**Brief:**
Nothing outside the range is to be copied. From the entries below, reproduce exactly the lines starting at the one with "future will have" and ending at the one with "Thus the controlled-$X$", without pictures.

____ Records for this exercise

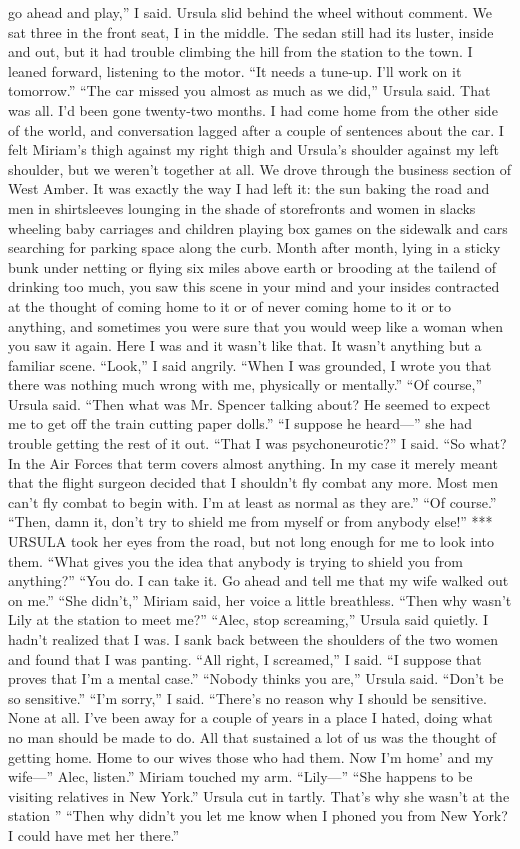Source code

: \documentclass{novel}
\begin{document}
go ahead and play,” I said. Ursula slid behind the wheel without comment. We sat three in the front seat, I in the middle. The sedan still had its luster, inside and out, but it had trouble climbing the hill from the station to the town. I leaned forward, listening to the motor. “It needs a tune-up. I’ll work on it tomorrow.” “The car missed you almost as much as we did,” Ursula said. That was all. I’d been gone twenty-two months. I had come home from the other side of the world, and conversation lagged after a couple of sentences about the car. I felt Miriam’s thigh against my right thigh and Ursula’s shoulder against my left shoulder, but we weren’t together at all. We drove through the business section of West Amber. It was exactly the way I had left it: the sun baking the road and men in shirtsleeves lounging in the shade of storefronts and women in slacks wheeling baby carriages and children playing box games on the sidewalk and cars searching for parking space along the curb. Month after month, lying in a sticky bunk under netting or flying six miles above earth or brooding at the tailend of drinking too much, you saw this scene in your mind and your insides contracted at the thought of coming home to it or of never coming home to it or to anything, and sometimes you were sure that you would weep like a woman when you saw it again. Here I was and it wasn’t like that. It wasn’t anything but a familiar scene. “Look,” I said angrily. “When I was grounded, I wrote you that there was nothing much wrong with me, physically or mentally.” “Of course,” Ursula said. “Then what was Mr. Spencer talking about? He seemed to expect me to get off the train cutting paper dolls.” “I suppose he heard—” she had trouble getting the rest of it out. “That I was psychoneurotic?” I said. “So what? In the Air Forces that term covers almost anything. In my case it merely meant that the flight surgeon decided that I shouldn’t fly combat any more. Most men can’t fly combat to begin with. I’m at least as normal as they are.” “Of course.” “Then, damn it, don’t try to shield me from myself or from anybody else!” *** URSULA took her eyes from the road, but not long enough for me to look into them. “What gives you the idea that anybody is trying to shield you from anything?” “You do. I can take it. Go ahead and tell me that my wife walked out on me.” “She didn’t,” Miriam said, her voice a little breathless. “Then why wasn’t Lily at the station to meet me?” “Alec, stop screaming,” Ursula said quietly. I hadn’t realized that I was. I sank back between the shoulders of the two women and found that I was panting. “All right, I screamed,” I said. “I suppose that proves that I’m a mental case.” “Nobody thinks you are,” Ursula said. “Don’t be so sensitive.” “I’m sorry,” I said. “There’s no reason why I should be sensitive. None at all. I’ve been away for a couple of years in a place I hated, doing what no man should be made to do. All that sustained a lot of us was the thought of getting home. Home to our wives those who had them. Now I’m home’ and my wife—” Alec, listen.” Miriam touched my arm. “Lily—” “She happens to be visiting relatives in New York.” Ursula cut in tartly. That’s why she wasn’t at the station ” “Then why didn’t you let me know when I phoned you from New York? I could have met her there.” 
\end{document}
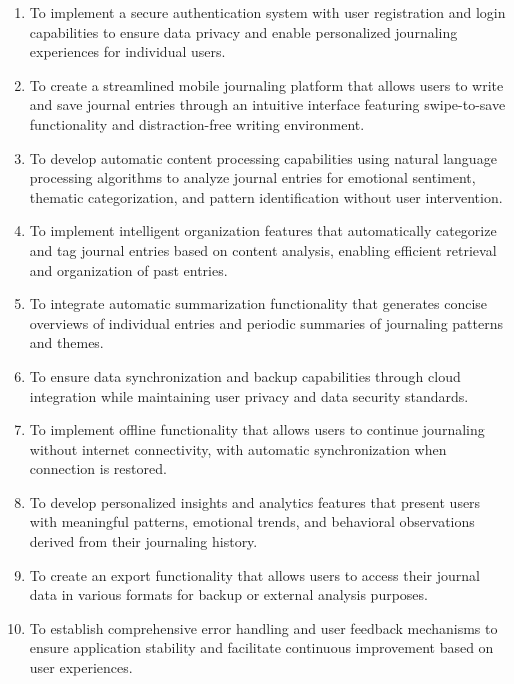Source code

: \begin{enumerate}
	\item To implement a secure authentication system with user registration and login capabilities to ensure data privacy and enable personalized journaling experiences for individual users.
	
	\item To create a streamlined mobile journaling platform that allows users to write and save journal entries through an intuitive interface featuring swipe-to-save functionality and distraction-free writing environment.
	
	\item To develop automatic content processing capabilities using natural language processing algorithms to analyze journal entries for emotional sentiment, thematic categorization, and pattern identification without user intervention.
	
	\item To implement intelligent organization features that automatically categorize and tag journal entries based on content analysis, enabling efficient retrieval and organization of past entries.
	
	\item To integrate automatic summarization functionality that generates concise overviews of individual entries and periodic summaries of journaling patterns and themes.
	
	\item To ensure data synchronization and backup capabilities through cloud integration while maintaining user privacy and data security standards.
	
	\item To implement offline functionality that allows users to continue journaling without internet connectivity, with automatic synchronization when connection is restored.
	
	\item To develop personalized insights and analytics features that present users with meaningful patterns, emotional trends, and behavioral observations derived from their journaling history.
	
	\item To create an export functionality that allows users to access their journal data in various formats for backup or external analysis purposes.
	
	\item To establish comprehensive error handling and user feedback mechanisms to ensure application stability and facilitate continuous improvement based on user experiences.
\end{enumerate}

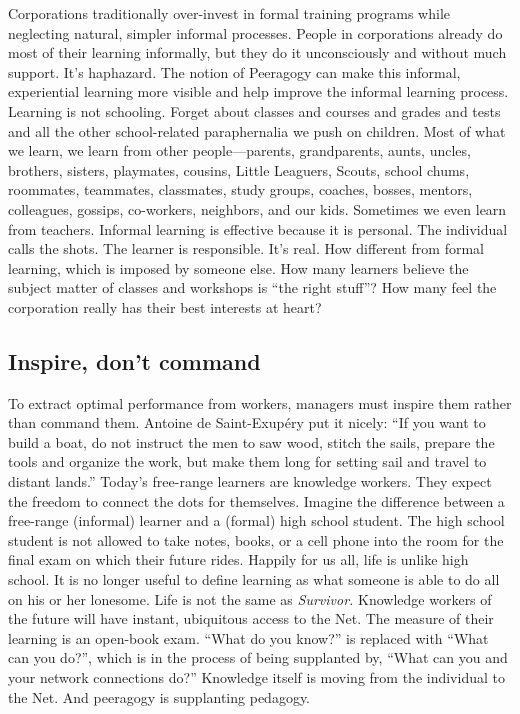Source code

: Corporations traditionally over-invest in formal training programs while
neglecting natural, simpler informal processes. People in corporations
already do most of their learning informally, but they do it
unconsciously and without much support. It's haphazard. The notion of
Peeragogy can make this informal, experiential learning more visible and
help improve the informal learning process. Learning is not schooling.
Forget about classes and courses and grades and tests and all the other
school-related paraphernalia we push on children. Most of what we learn,
we learn from other people---parents, grandparents, aunts, uncles,
brothers, sisters, playmates, cousins, Little Leaguers, Scouts, school
chums, roommates, teammates, classmates, study groups, coaches, bosses,
mentors, colleagues, gossips, co-workers, neighbors, and our kids.
Sometimes we even learn from teachers. Informal learning is effective
because it is personal. The individual calls the shots. The learner is
responsible. It's real. How different from formal learning, which is
imposed by someone else. How many learners believe the subject matter of
classes and workshops is ``the right stuff''? How many feel the
corporation really has their best interests at heart?

\subsection{Inspire, don't command}

To extract optimal performance from workers, managers must inspire them
rather than command them. Antoine de Saint-Exupéry put it nicely: ``If
you want to build a boat, do not instruct the men to saw wood, stitch
the sails, prepare the tools and organize the work, but make them long
for setting sail and travel to distant lands.'' Today's free-range
learners are knowledge workers. They expect the freedom to connect the
dots for themselves. Imagine the difference between a free-range
(informal) learner and a (formal) high school student. The high school
student is not allowed to take notes, books, or a cell phone into the
room for the final exam on which their future rides. Happily for us all,
life is unlike high school. It is no longer useful to define learning as
what someone is able to do all on his or her lonesome. Life is not the
same as \emph{Survivor.} Knowledge workers of the future will have
instant, ubiquitous access to the Net. The measure of their learning is
an open-book exam. ``What do you know?'' is replaced with ``What can you
do?'', which is in the process of being supplanted by, ``What can you
and your network connections do?'' Knowledge itself is moving from the
individual to the Net. And peeragogy is supplanting pedagogy.

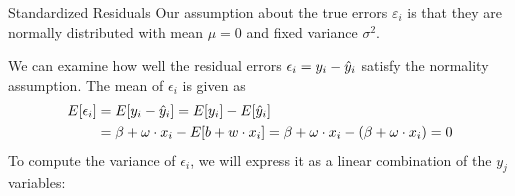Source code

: \begin{frame}{Standardized Residuals}
Our assumption about the true errors $\varepsilon_i$ is that they are
normally distributed with mean $\mu = 0$ and fixed variance $\sigma^2$. 

\medskip

We can examine how well the residual
errors $\epsilon_i = y_i - \hat{y}_i$ satisfy the normality assumption.
%
The mean of $\epsilon_i$ is given as
\begin{align*}
    E[\epsilon_i] & = E[y_i - \hat{y}_i] = E[y_i] - E[\hat{y}_i]\\
    & = \beta + \omega \cdot x_i - E[b + w \cdot x_i] = 
    \beta + \omega \cdot x_i - (\beta + \omega \cdot x_i) = 0 
\end{align*}
%
To compute the variance of $\epsilon_i$, we will express it as a linear
combination of the $y_{\!j}$ variables:%

\end{frame}
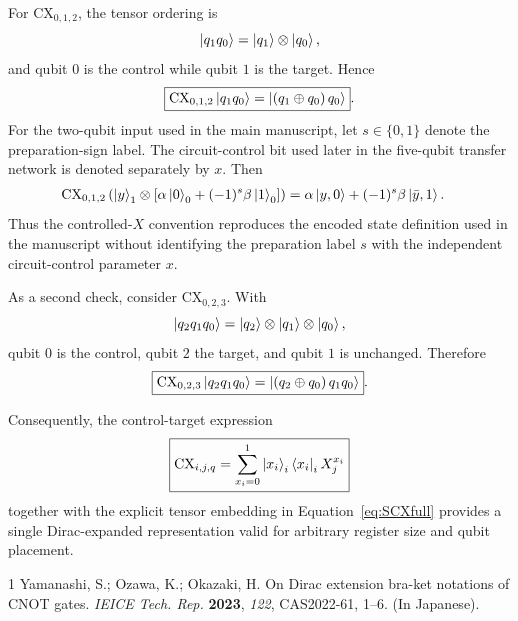 \documentclass[11pt,a4paper]{article}
\newcommand{\CX}{\mathrm{CX}}
\begin{document}
For $\CX_{0,1,2}$, the tensor ordering is
\begin{equation}
\ket{q_1q_0}=\ket{q_1}\otimes\ket{q_0},
\end{equation}
and qubit $0$ is the control while qubit $1$ is the target.  Hence
\begin{equation}
\boxed{\CX_{0,1,2}\ket{q_1q_0}=\ket{(q_1\oplus q_0)\,q_0}}.
\label{eq:SCX01}
\end{equation}
For the two-qubit input used in the main manuscript, let $s\in\{0,1\}$ denote the preparation-sign label. The circuit-control bit used later in the five-qubit transfer network is denoted separately by $x$. Then
\begin{align}
\CX_{0,1,2}
\left(
\ket{y}_1\otimes
\left[\alpha\ket{0}_0+(-1)^s\beta\ket{1}_0\right]
\right)
&=
\alpha\ket{y,0}+(-1)^s\beta\ket{\bar y,1}.
\label{eq:SBxy}
\end{align}
Thus the controlled-$X$ convention reproduces the encoded state definition used in the manuscript without identifying the preparation label $s$ with the independent circuit-control parameter $x$.

As a second check, consider $\CX_{0,2,3}$.  With
\begin{equation}
\ket{q_2q_1q_0}=\ket{q_2}\otimes\ket{q_1}\otimes\ket{q_0},
\end{equation}
qubit $0$ is the control, qubit $2$ the target, and qubit $1$ is unchanged.  Therefore
\begin{equation}
\boxed{
\CX_{0,2,3}\ket{q_2q_1q_0}
=
\ket{(q_2\oplus q_0)\,q_1q_0}
}.
\label{eq:SCX02}
\end{equation}

Consequently, the control-target expression
\begin{equation}
\boxed{
\CX_{i,j,q}
=
\sum_{x_i=0}^{1}\ket{x_i}_i\bra{x_i}_i X_j^{x_i}
}
\end{equation}
together with the explicit tensor embedding in Equation~\eqref{eq:SCXfull} provides a single Dirac-expanded representation valid for arbitrary register size and qubit placement.

\begin{thebibliography}{1}
Yamanashi, S.; Ozawa, K.; Okazaki, H. On Dirac extension bra-ket notations of CNOT gates. \emph{IEICE Tech. Rep.} \textbf{2023}, \emph{122}, CAS2022-61, 1--6. (In Japanese).
\end{thebibliography}
\end{document}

________

**Answer below:**
same as \emph{Survivor.} Knowledge workers of the future will have
instant, ubiquitous access to the Net. The measure of their learning is
an open-book exam. ``What do you know?'' is replaced with ``What can you
do?'', which is in the process of being supplanted by, ``What can you
and your network connections do?'' Knowledge itself is moving from the
individual to the Net. And peeragogy is supplanting pedagogy.

Source code

: \begin{frame}{Standardized Residuals}
Our assumption about the true errors $\varepsilon_i$ is that they are
normally distributed with mean $\mu = 0$ and fixed variance $\sigma^2$. 

\medskip

We can examine how well the residual
errors $\epsilon_i = y_i - \hat{y}_i$ satisfy the normality assumption.
%
The mean of $\epsilon_i$ is given as
\begin{align*}
    E[\epsilon_i] & = E[y_i - \hat{y}_i] = E[y_i] - E[\hat{y}_i]\\
    & = \beta + \omega \cdot x_i - E[b + w \cdot x_i] = 
    \beta + \omega \cdot x_i - (\beta + \omega \cdot x_i) = 0 
\end{align*}
%
To compute the variance of $\epsilon_i$, we will express it as a linear
combination of the $y_{\!j}$ variables:%

\end{frame}
 \documentclass[11pt,a4paper]{article}
\newcommand{\CX}{\mathrm{CX}}
\begin{document}
For $\CX_{0,1,2}$, the tensor ordering is
\begin{equation}
\ket{q_1q_0}=\ket{q_1}\otimes\ket{q_0},
\end{equation}
and qubit $0$ is the control while qubit $1$ is the target.  Hence
\begin{equation}
\boxed{\CX_{0,1,2}\ket{q_1q_0}=\ket{(q_1\oplus q_0)\,q_0}}.
\label{eq:SCX01}
\end{equation}
For the two-qubit input used in the main manuscript, let $s\in\{0,1\}$ denote the preparation-sign label. The circuit-control bit used later in the five-qubit transfer network is denoted separately by $x$. Then
\begin{align}
\CX_{0,1,2}
\left(
\ket{y}_1\otimes
\left[\alpha\ket{0}_0+(-1)^s\beta\ket{1}_0\right]
\right)
&=
\alpha\ket{y,0}+(-1)^s\beta\ket{\bar y,1}.
\label{eq:SBxy}
\end{align}
Thus the controlled-$X$ convention reproduces the encoded state definition used in the manuscript without identifying the preparation label $s$ with the independent circuit-control parameter $x$.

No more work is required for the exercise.